Ce ne sont donc pas les multinationales qui vont sauver la planète?

La planète va survivre. C'est juste triste d'assister à l'effondrement de notre civilisation sans rien faire. Moi, je me bats pour sauver la Joconde, la 5e symphonie de Beethoven ou les chants traditionnels peuls. Au chapitre «multinationales», Easyjet a annoncé qu'elle présenterait à terme un bilan carbone neutre. Si vous plantez beaucoup d'arbres, vous pouvez compenser. Mais c'est absurde. Dans notre système, on pense à compenser plutôt qu'à diminuer. C'est une société qui va juste dans le sens du «davantage, c'est mieux» plutôt que dans le sens du «moins, mais mieux». Ça a fonctionné pendant les Trente Glorieuses, mais ce n'est plus le cas.
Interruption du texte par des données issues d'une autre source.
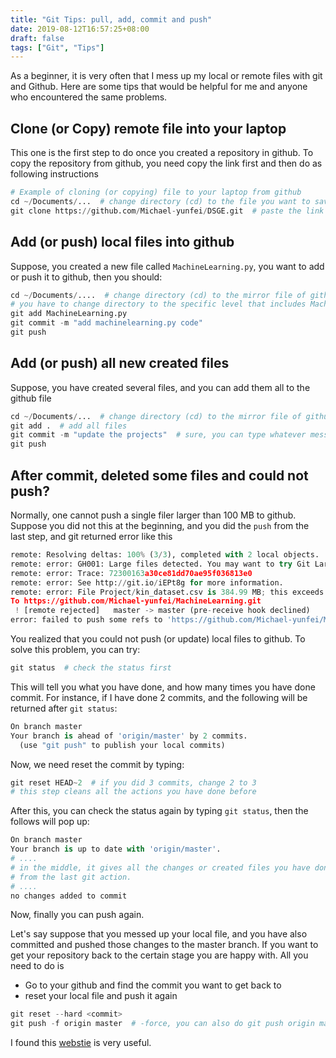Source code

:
 ```yaml
---
title: "Git Tips: pull, add, commit and push"
date: 2019-08-12T16:57:25+08:00
draft: false
tags: ["Git", "Tips"]
---
```


As a beginner, it is very often that I mess up my local or remote files with git and Github. Here are some tips that would be helpful for me and anyone who encountered the same problems.

## Clone (or Copy) remote file into your laptop

This one is the first step to do once you created a repository in github. To copy the repository from github, you need copy the link first and then do as following instructions
```python
# Example of cloning (or copying) file to your laptop from github
cd ~/Documents/...  # change directory (cd) to the file you want to save
git clone https://github.com/Michael-yunfei/DSGE.git  # paste the link of repository
```

## Add (or push) local files into github

Suppose, you created a new file called `MachineLearning.py`, you want to add or push it to github, then you should:
```python
cd ~/Documents/....  # change directory (cd) to the mirror file of github
# you have to change directory to the specific level that includes MachineLearning.py
git add MachineLearning.py
git commit -m "add machinelearning.py code"
git push
```

## Add (or push) all new created files

Suppose, you have created several files, and you can add them all to the github file

```python
cd ~/Documents/...  # change directory (cd) to the mirror file of github
git add .  # add all files
git commit -m "update the projects"  # sure, you can type whatever message you want
git push
```

## After commit, deleted some files and could not push?

Normally, one cannot push a single filer larger than 100 MB to github. Suppose you did not this at the beginning, and you did the `push` from the last step, and git returned error like this
```python
remote: Resolving deltas: 100% (3/3), completed with 2 local objects.
remote: error: GH001: Large files detected. You may want to try Git Large File Storage - https://git-lfs.github.com.
remote: error: Trace: 72300163a30ce81dd70ae95f036813e0
remote: error: See http://git.io/iEPt8g for more information.
remote: error: File Project/kin_dataset.csv is 384.99 MB; this exceeds GitHub's file size limit of 100.00 MB
To https://github.com/Michael-yunfei/MachineLearning.git
 ! [remote rejected]   master -> master (pre-receive hook declined)
error: failed to push some refs to 'https://github.com/Michael-yunfei/MachineLearning.git'
```

You realized that you could not push (or update) local files to github. To solve this problem, you can try:

```python
git status  # check the status first
```

This will tell you what you have done, and how many times you have done commit. For instance, if I have done 2 commits, and the following will be returned after `git status`:

```python
On branch master
Your branch is ahead of 'origin/master' by 2 commits.
  (use "git push" to publish your local commits)
```

Now, we need reset the commit by typing:

```python
git reset HEAD~2  # if you did 3 commits, change 2 to 3
# this step cleans all the actions you have done before
```

After this, you can check the status again by typing `git status`, then the follows will pop up:

```python
On branch master
Your branch is up to date with 'origin/master'.
# ....
# in the middle, it gives all the changes or created files you have done
# from the last git action.
# ....
no changes added to commit
```

Now, finally you can push again.

Let's say suppose that you messed up your local file, and you have also committed and pushed those changes to the master branch. If you want to get your repository back to the certain stage you are happy with. All you need to do is

* Go to your github and find the commit you want to get back to
* reset your local file and push it again

```python
git reset --hard <commit>
git push -f origin master  # -force, you can also do git push origin master
```

I found this [webstie](https://book.git-scm.com/book/en/v2) is very useful. 
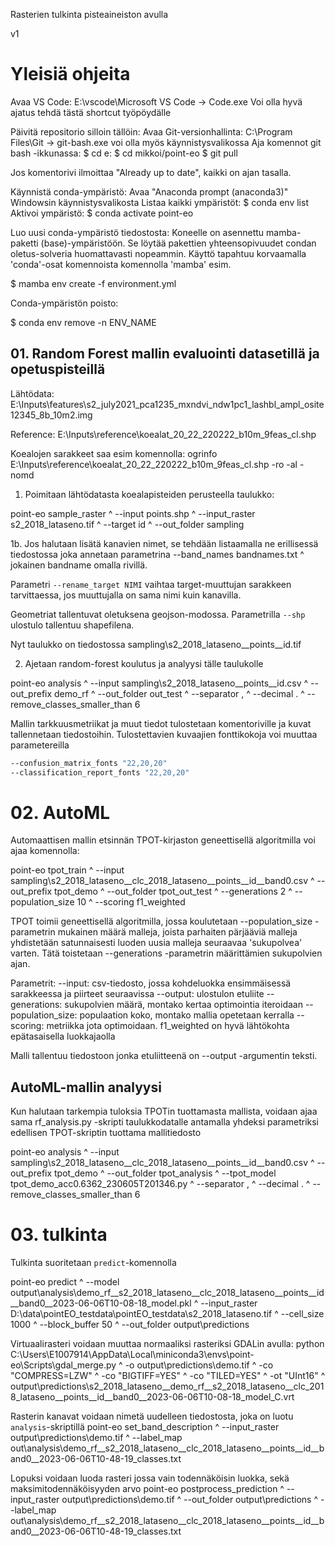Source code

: 
Rasterien tulkinta pisteaineiston avulla

v1

# Yleisiä ohjeita
Avaa VS Code:
E:\vscode\Microsoft VS Code -> Code.exe
Voi olla hyvä ajatus tehdä tästä shortcut työpöydälle

Päivitä repositorio silloin tällöin:
    Avaa Git-versionhallinta:
        C:\Program Files\Git -> git-bash.exe
        voi olla myös käynnistysvalikossa
    Aja komennot git bash -ikkunassa:
        $ cd e:
        $ cd mikkoi/point-eo
        $ git pull

Jos komentorivi ilmoittaa "Already up to date", kaikki on ajan tasalla.

Käynnistä conda-ympäristö:
    Avaa "Anaconda prompt (anaconda3)" Windowsin käynnistysvalikosta
    Listaa kaikki ympäristöt:
        $ conda env list
    Aktivoi ympäristö:
        $ conda activate point-eo

Luo uusi conda-ympäristö tiedostosta:
Koneelle on asennettu mamba-paketti (base)-ympäristöön.
Se löytää pakettien yhteensopivuudet condan oletus-solveria huomattavasti nopeammin.
Käyttö tapahtuu korvaamalla 'conda'-osat komennoista komennolla 'mamba'
esim.

$ mamba env create -f environment.yml

Conda-ympäristön poisto:

$ conda env remove -n ENV_NAME

## 01. Random Forest mallin evaluointi datasetillä ja opetuspisteillä

Lähtödata:
E:\Inputs\features\s2_july2021_pca1235_mxndvi_ndw1pc1_lashbl_ampl_osite12345_8b_10m2.img

Reference:
E:\Inputs\reference\koealat_20_22_220222_b10m_9feas_cl.shp

Koealojen sarakkeet saa esim komennolla:
ogrinfo E:\Inputs\reference\koealat_20_22_220222_b10m_9feas_cl.shp -ro -al -nomd

1. Poimitaan lähtödatasta koealapisteiden perusteella taulukko:

point-eo sample_raster ^
    --input points.shp ^
    --input_raster s2_2018_lataseno.tif ^
    --target id ^
    --out_folder sampling

1b. Jos halutaan lisätä kanavien nimet, se tehdään listaamalla ne erillisessä tiedostossa joka annetaan parametrina
    --band_names bandnames.txt ^
jokainen bandname omalla rivillä.

Parametri `--rename_target NIMI` vaihtaa target-muuttujan sarakkeen tarvittaessa, jos muuttujalla on sama nimi kuin kanavilla.

Geometriat tallentuvat oletuksena geojson-modossa. Parametrilla `--shp` ulostulo tallentuu shapefilena.

Nyt taulukko on tiedostossa
sampling\\s2_2018_lataseno__points__id.tif

2. Ajetaan random-forest koulutus ja analyysi tälle taulukolle

point-eo analysis ^
    --input sampling\\s2_2018_lataseno__points__id.csv ^
    --out_prefix demo_rf ^
    --out_folder out_test ^
    --separator , ^
    --decimal . ^
    --remove_classes_smaller_than 6

Mallin tarkkuusmetriikat ja muut tiedot tulostetaan komentoriville ja kuvat tallennetaan tiedostoihin.
Tulostettavien kuvaajien fonttikokoja voi muuttaa parametereilla
```cmd
--confusion_matrix_fonts "22,20,20"
--classification_report_fonts "22,20,20"
```


# 02. AutoML

Automaattisen mallin etsinnän TPOT-kirjaston geneettisellä algoritmilla voi ajaa komennolla:

point-eo tpot_train ^
    --input sampling\\s2_2018_lataseno__clc_2018_lataseno__points__id__band0.csv ^
    --out_prefix tpot_demo ^
    --out_folder tpot_out_test ^
    --generations 2 ^
    --population_size 10 ^
    --scoring f1_weighted

TPOT toimii geneettisellä algoritmilla, jossa koulutetaan --population_size -parametrin mukainen määrä
malleja, joista parhaiten pärjääviä malleja yhdistetään satunnaisesti luoden uusia malleja seuraavaa 'sukupolvea'
varten. Tätä toistetaan --generations -parametrin määrittämien sukupolvien ajan.

Parametrit:
	--input: csv-tiedosto, jossa kohdeluokka ensimmäisessä sarakkeessa ja piirteet seuraavissa
	--output: ulostulon etuliite
	--generations: sukupolvien määrä, montako kertaa optimointia iteroidaan
	--population_size: populaation koko, montako mallia opetetaan kerralla
	--scoring: metriikka jota optimoidaan. f1_weighted on hyvä lähtökohta epätasaisella luokkajaolla

Malli tallentuu tiedostoon jonka etuliitteenä on --output -argumentin teksti.

## AutoML-mallin analyysi

Kun halutaan tarkempia tuloksia TPOTin tuottamasta mallista, voidaan ajaa sama rf_analysis.py -skripti taulukkodatalle
antamalla yhdeksi parametriksi edellisen TPOT-skriptin tuottama mallitiedosto

point-eo analysis ^
    --input sampling\\s2_2018_lataseno__clc_2018_lataseno__points__id__band0.csv ^
    --out_prefix tpot_demo ^
    --out_folder tpot_analysis ^
    --tpot_model tpot_demo_acc0.6362_230605T201346.py  ^
    --separator , ^
    --decimal . ^
    --remove_classes_smaller_than 6

# 03. tulkinta

Tulkinta suoritetaan `predict`-komennolla

point-eo predict ^
    --model output\\analysis\\demo_rf__s2_2018_lataseno__clc_2018_lataseno__points__id__band0__2023-06-06T10-08-18_model.pkl ^
    --input_raster D:\\data\\pointEO_testdata\\pointEO_testdata\\s2_2018_lataseno.tif ^
    --cell_size 1000 ^
    --block_buffer 50 ^
    --out_folder output\\predictions


Virtuaalirasteri voidaan muuttaa normaaliksi rasteriksi GDALin avulla:
python C:\\Users\\E1007914\\AppData\\Local\\miniconda3\\envs\\point-eo\\Scripts\\gdal_merge.py ^
-o output\\predictions\\demo.tif ^
-co "COMPRESS=LZW" ^
-co "BIGTIFF=YES" ^
-co "TILED=YES" ^
-ot "UInt16" ^
output\\predictions\\s2_2018_lataseno__demo_rf__s2_2018_lataseno__clc_2018_lataseno__points__id__band0__2023-06-06T10-08-18_model_C.vrt


Rasterin kanavat voidaan nimetä uudelleen tiedostosta, joka on luotu `analysis`-skriptillä
point-eo set_band_description ^
    --input_raster output\\predictions\\demo.tif ^
    --label_map out\\analysis\\demo_rf__s2_2018_lataseno__clc_2018_lataseno__points__id__band0__2023-06-06T10-48-19_classes.txt


Lopuksi voidaan luoda rasteri jossa vain todennäköisin luokka, sekä maksimitodennäköisyyden arvo
point-eo postprocess_prediction ^
    --input_raster output\\predictions\\demo.tif ^
    --out_folder output\\predictions ^
    --label_map out\\analysis\\demo_rf__s2_2018_lataseno__clc_2018_lataseno__points__id__band0__2023-06-06T10-48-19_classes.txt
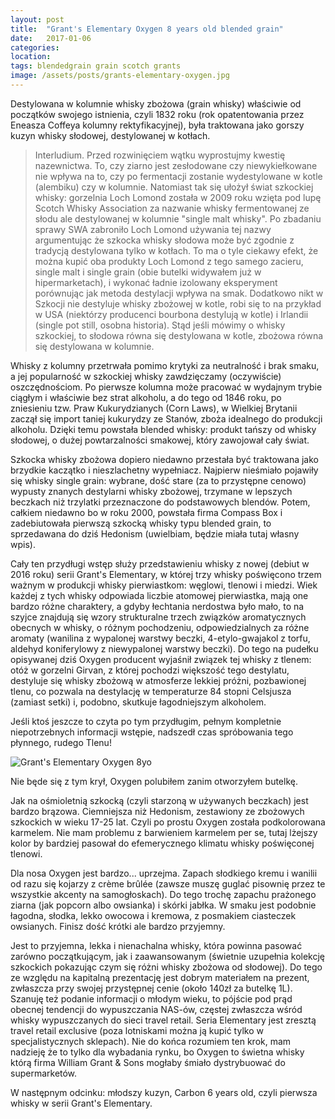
 ```yaml
---
layout: post
title:  "Grant's Elementary Oxygen 8 years old blended grain"
date:   2017-01-06
categories: 
location: 
tags: blendedgrain grain scotch grants
image: /assets/posts/grants-elementary-oxygen.jpg
---
```


Destylowana w kolumnie whisky zbożowa (grain whisky) właściwie od początków swojego istnienia, czyli 1832 roku (rok opatentowania przez Eneasza Coffeya kolumny rektyfikacyjnej), była traktowana jako gorszy kuzyn whisky słodowej, destylowanej w kotłach.

<blockquote>Interludium. Przed rozwinięciem wątku wyprostujmy kwestię nazewnictwa. To, czy ziarno jest zesłodowane czy niewykiełkowane nie wpływa na to, czy po fermentacji zostanie wydestylowane w kotle (alembiku) czy w kolumnie. Natomiast tak się ułożył świat szkockiej whisky: gorzelnia Loch Lomond została w 2009 roku wzięta pod lupę Scotch Whisky Association za nazwanie whisky fermentowanej ze słodu ale destylowanej w kolumnie "single malt whisky". Po zbadaniu sprawy SWA zabroniło Loch Lomond używania tej nazwy argumentując że szkocka whisky słodowa może być zgodnie z tradycją destylowana tylko w kotłach. To ma o tyle ciekawy efekt, że można kupić oba produkty Loch Lomond z tego samego zacieru, single malt i single grain (obie butelki widywałem już w hipermarketach), i wykonać ładnie izolowany eksperyment porównując jak metoda destylacji wpływa na smak. Dodatkowo nikt w Szkocji nie destyluje whisky zbożowej w kotle, robi się to na przykład w USA (niektórzy producenci bourbona destylują w kotle) i Irlandii (single pot still, osobna historia). Stąd jeśli mówimy o whisky szkockiej, to słodowa równa się destylowana w kotle, zbożowa równa się destylowana w kolumnie.</blockquote>

Whisky z kolumny przetrwała pomimo krytyki za neutralność i brak smaku, a jej popularność w szkockiej whisky zawdzięczamy (oczywiście) oszczędnościom. Po pierwsze kolumna może pracować w wydajnym trybie ciągłym i właściwie bez strat alkoholu, a do tego od 1846 roku, po zniesieniu tzw. Praw Kukurydzianych (Corn Laws), w Wielkiej Brytanii zaczął się import taniej kukurydzy ze Stanów, zboża idealnego do produkcji alkoholu. Dzięki temu powstała blended whisky: produkt tańszy od whisky słodowej, o dużej powtarzalności smakowej, który zawojował cały świat.

Szkocka whisky zbożowa dopiero niedawno przestała być traktowana jako brzydkie kaczątko i nieszlachetny wypełniacz. Najpierw nieśmiało pojawiły się whisky single grain: wybrane, dość stare (za to przystępne cenowo) wypusty znanych destylarni whisky zbożowej, trzymane w lepszych beczkach niż trzylatki przeznaczone do podstawowych blendów. Potem, całkiem niedawno bo w roku 2000, powstała firma Compass Box i zadebiutowała pierwszą szkocką whisky typu blended grain, to sprzedawana do dziś Hedonism (uwielbiam, będzie miała tutaj własny wpis).

Cały ten przydługi wstęp służy przedstawieniu whisky z nowej (debiut w 2016 roku) serii Grant's Elementary, w której trzy whisky poświęcono trzem ważnym w produkcji whisky pierwiastkom: węglowi, tlenowi i miedzi. Wiek każdej z tych whisky odpowiada liczbie atomowej pierwiastka, mają one bardzo różne charaktery, a gdyby łechtania nerdostwa było mało, to na szyjce znajdują się wzory strukturalne trzech związków aromatycznych obecnych w whisky, o różnym pochodzeniu, odpowiedzialnych za różne aromaty (wanilina z wypalonej warstwy beczki, 4-etylo-gwajakol z torfu, aldehyd koniferylowy z niewypalonej warstwy beczki). Do tego na pudełku opisywanej dziś Oxygen producent wyjaśnił związek tej whisky z tlenem: otóż w gorzelni Girvan, z której pochodzi większość tego destylatu, destyluje się whisky zbożową w atmosferze lekkiej próżni, pozbawionej tlenu, co pozwala na destylację w temperaturze 84 stopni Celsjusza (zamiast setki) i, podobno, skutkuje łagodniejszym alkoholem.

Jeśli ktoś jeszcze to czyta po tym przydługim, pełnym kompletnie niepotrzebnych informacji wstępie, nadszedł czas spróbowania tego płynnego, rudego Tlenu!

<div class="post-image">
    <img src="{{ page.image }}" alt="Grant's Elementary Oxygen 8yo" />
    <p class="post-image-caption">Nie będe się z tym krył, Oxygen polubiłem zanim otworzyłem butelkę.</p>
</div>

Jak na ośmioletnią szkocką (czyli starzoną w używanych beczkach) jest bardzo brązowa. Ciemniejsza niż Hedonism, zestawiony ze zbożowych szkockich w wieku 17-25 lat. Czyli po prostu Oxygen została podkolorowana karmelem. Nie mam problemu z barwieniem karmelem per se, tutaj lżejszy kolor by bardziej pasował do efemerycznego klimatu whisky poświęconej tlenowi.

Dla nosa Oxygen jest bardzo... uprzejma. Zapach słodkiego kremu i wanilii od razu się kojarzy z crème brûlée (zawsze muszę guglać pisownię przez te wszystkie akcenty na samogłoskach). Do tego trochę zapachu prażonego ziarna (jak popcorn albo owsianka) i skórki jabłka.
W smaku jest podobnie łagodna, słodka, lekko owocowa i kremowa, z posmakiem ciasteczek owsianych.
Finisz dość krótki ale bardzo przyjemny.

Jest to przyjemna, lekka i nienachalna whisky, która powinna pasować zarówno początkującym, jak i zaawansowanym (świetnie uzupełnia kolekcję szkockich pokazując czym się różni whisky zbożowa od słodowej). Do tego ze względu na kapitalną prezentację jest dobrym materiałem na prezent, zwłaszcza przy swojej przystępnej cenie (około 140zł za butelkę 1L). Szanuję też podanie informacji o młodym wieku, to pójście pod prąd obecnej tendencji do wypuszczania NAS-ów, częstej zwłaszcza wśród whisky wypuszczanych do sieci travel retail. Seria Elementary jest zresztą travel retail exclusive (poza lotniskami można ją kupić tylko w specjalistycznych sklepach). Nie do końca rozumiem ten krok, mam nadzieję że to tylko dla wybadania rynku, bo Oxygen to świetna whisky którą firma William Grant & Sons mogłaby śmiało dystrybuować do supermarketów.

W następnym odcinku: młodszy kuzyn, Carbon 6 years old, czyli pierwsza whisky w serii Grant's Elementary.



<!--
Związki na szyjce:
http://www.chemspider.com/Chemical-Structure.56245.html?rid=13d0dd7e-6df9-4e51-a5e7-1e8e8c81d208
https://en.wikipedia.org/wiki/4-Ethylguaiacol
http://www.chemspider.com/Chemical-Structure.13860434.html?rid=d2dbcccf-7bf5-47c0-ada9-4f25d233d7cf
https://en.wikipedia.org/wiki/Vanillin
http://www.chemspider.com/Chemical-Structure.4444167.html?rid=d0c3c5b2-325a-4351-b22e-44a336ec684d
https://en.wikipedia.org/wiki/Coniferyl_aldehyde
-->

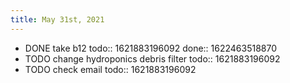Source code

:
```yaml
---
title: May 31st, 2021
---
```


- DONE take b12
  todo:: 1621883196092
  done:: 1622463518870
- TODO change hydroponics debris filter
  todo:: 1621883196092
- TODO check email
  todo:: 1621883196092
Le principe de la croissance verte paraît pourtant simple. On pourrait se sauver sans rien changer à nos habitudes grâce à la technologie!

La seule piste pour éviter l'effondrement, c'est l'économie circulaire, qui doit être extrêmement locale, où tout doit être réutilisé, recyclé. Aujourd'hui, les technologies fonctionnent avec des matières premières comme le coltan ougandais et le cobalt rwandais. Des scientifiques promettent de trouver des moyens techniques qui n'épuiseraient plus ces ressources? Ces solutions n'existent pas. Dans le nucléaire, ça fait longtemps qu'on nous promet des solutions pour gérer les déchets... Ce que disent Bertrand Picard et les autres, c'est qu'il faut repousser le mur contre lequel nous allons nous écraser. Ce que disent les décroissants, c'est qu'il faut ralentir avant le mur.

Mais finalement, il y a des gens qui vivent bien sous les dictatures. Pourquoi pas sous une dictature verte?

Mais quelle dictature verte?! Est-ce que c'est perdre sa liberté que de devoir payer une taxe sur un billet d'avion? Et est-ce qu'actuellement notre démocratie fonctionne? Karin Keller-Sutter vient des assurances et des fonds de pension. La plupart des parlementaires PLR sont liés à des entreprises. Notre démocratie est-elle réellement représentative du peuple?

«L'Emeute», seul-en-scène d'Yvan Richardet, au Bout du Monde à Vevey, 6 décembre, 20h30. Entrée libre.